From: Philippe Verdy (email@example.com)
Date: Fri Jun 09 2006 - 23:09:28 CDT
From: "Kenneth Whistler" <firstname.lastname@example.org>
>> So may be the best solution is to ...
> The best solution is to stop expecting out-of-the-box
> casing implementations to do a hunky-dory, perfect, nobody-
> could-complain-about-anything job of casing and folding
> for modern *and* ancient Greek, monotonic *and* polytonic,
> precomposed *and* decomposed, based on a cobbled together
> mixed-up encoding of Greek that was not engineered in the
> first place to facilitate casing operations on Greek.
> *grump* *grump* *grump*
I was not expecting that. It was not required to start "grumping", whatever it means...
What i wrote was much more positive, and I said that the reply from Richard Wordhingham was very worth reading, as it contained things that I did not read before in the Unicode standard or in the past discussions I could read on this list.

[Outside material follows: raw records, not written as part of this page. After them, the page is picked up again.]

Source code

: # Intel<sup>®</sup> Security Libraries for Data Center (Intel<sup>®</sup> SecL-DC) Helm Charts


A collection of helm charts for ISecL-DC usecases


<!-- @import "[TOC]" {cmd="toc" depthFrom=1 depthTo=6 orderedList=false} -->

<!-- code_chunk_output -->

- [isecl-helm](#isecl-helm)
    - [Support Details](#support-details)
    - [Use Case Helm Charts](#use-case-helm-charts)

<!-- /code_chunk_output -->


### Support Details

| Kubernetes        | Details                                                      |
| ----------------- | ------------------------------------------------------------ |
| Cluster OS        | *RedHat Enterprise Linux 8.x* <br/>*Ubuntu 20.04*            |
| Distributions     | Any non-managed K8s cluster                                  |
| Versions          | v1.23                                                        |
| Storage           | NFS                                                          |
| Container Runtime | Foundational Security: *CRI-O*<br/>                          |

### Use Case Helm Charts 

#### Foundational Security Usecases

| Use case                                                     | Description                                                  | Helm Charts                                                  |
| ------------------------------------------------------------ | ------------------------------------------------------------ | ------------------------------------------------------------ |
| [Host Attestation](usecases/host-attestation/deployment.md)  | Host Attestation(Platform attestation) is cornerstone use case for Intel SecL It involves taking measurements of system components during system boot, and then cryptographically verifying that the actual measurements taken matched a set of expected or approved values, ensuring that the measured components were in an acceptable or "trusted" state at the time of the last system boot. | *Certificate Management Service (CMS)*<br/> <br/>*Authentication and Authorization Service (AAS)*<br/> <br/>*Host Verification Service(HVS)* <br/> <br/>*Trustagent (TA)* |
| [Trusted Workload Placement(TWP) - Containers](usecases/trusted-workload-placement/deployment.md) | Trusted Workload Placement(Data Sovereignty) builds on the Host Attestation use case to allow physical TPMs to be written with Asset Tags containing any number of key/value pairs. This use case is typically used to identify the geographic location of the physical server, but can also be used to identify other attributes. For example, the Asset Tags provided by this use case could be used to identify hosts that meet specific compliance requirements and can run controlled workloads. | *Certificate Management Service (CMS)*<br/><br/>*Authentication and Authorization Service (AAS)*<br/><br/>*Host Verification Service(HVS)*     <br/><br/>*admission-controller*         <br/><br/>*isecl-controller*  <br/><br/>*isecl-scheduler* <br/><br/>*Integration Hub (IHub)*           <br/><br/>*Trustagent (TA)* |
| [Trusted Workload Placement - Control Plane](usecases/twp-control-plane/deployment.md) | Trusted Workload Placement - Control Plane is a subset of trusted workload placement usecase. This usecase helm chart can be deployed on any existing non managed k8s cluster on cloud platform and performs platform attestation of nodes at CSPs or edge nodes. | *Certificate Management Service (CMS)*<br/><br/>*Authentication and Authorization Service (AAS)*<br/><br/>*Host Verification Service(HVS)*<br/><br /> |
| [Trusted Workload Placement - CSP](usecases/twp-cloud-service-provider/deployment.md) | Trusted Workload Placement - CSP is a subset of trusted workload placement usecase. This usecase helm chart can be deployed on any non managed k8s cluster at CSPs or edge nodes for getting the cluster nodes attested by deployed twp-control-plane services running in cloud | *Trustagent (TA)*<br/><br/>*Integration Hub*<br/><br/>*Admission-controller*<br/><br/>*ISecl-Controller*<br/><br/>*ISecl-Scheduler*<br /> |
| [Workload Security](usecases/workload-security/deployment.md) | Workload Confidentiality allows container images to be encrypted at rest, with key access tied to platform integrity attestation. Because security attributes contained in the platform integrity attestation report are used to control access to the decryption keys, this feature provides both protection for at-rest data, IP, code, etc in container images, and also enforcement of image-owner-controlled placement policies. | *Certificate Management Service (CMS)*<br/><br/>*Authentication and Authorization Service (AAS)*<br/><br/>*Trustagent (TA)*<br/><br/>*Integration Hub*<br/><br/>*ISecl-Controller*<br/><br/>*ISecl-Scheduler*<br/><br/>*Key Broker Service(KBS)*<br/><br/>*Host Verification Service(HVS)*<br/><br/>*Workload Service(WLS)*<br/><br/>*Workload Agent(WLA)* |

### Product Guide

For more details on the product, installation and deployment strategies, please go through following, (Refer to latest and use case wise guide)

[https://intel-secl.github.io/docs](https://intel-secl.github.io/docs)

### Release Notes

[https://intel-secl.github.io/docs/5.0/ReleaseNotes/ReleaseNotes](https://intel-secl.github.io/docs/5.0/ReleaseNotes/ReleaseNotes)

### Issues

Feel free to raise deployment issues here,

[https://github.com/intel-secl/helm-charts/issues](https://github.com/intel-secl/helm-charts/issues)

The case of the iota subscript transformed without care into a plain iota is really interesting to consider according to Richard's comments about the interaction with other combining accents, and the effective logical ordering which may be lost if the combining subscript becomes a plain letter.
So I was simply commenting about the validity of any transformation from a combining iota subscript into a plain iota, which now looks like a dangerous thing to do without special care, and shouldbe done only in specific contexts, such as the transcription from the Ancient Greek to Modern Greek (but if the conversion includes the transformation from polytonic to monotonic, then making all iotas plain letters still seems harmless).
I am just wondering now if there are Greek orthographies where the iota subscript becomes a plain iota but that keeps the polytonic accents? I have the (possibly wrong) feeling that this should not exist (or is an error). Please confirm. If so, we don't need casing rules in Unicode that transform iota subscripts to plain iotas, as this should be locale-specific or author-specific transcription choices.
Well, I am in fact much less negative than you about the behavior of Greek orthographies in Unicode. Beside the case of the iota subscript, there's not much complexity (not even for the case of the final sigma which is not so much complex, and has no impact on the normalization algorithm).
Grumbling... ;-] Grmbbll... Grmmmmmblll... (French translation: je "gromèle" tout seul, là!)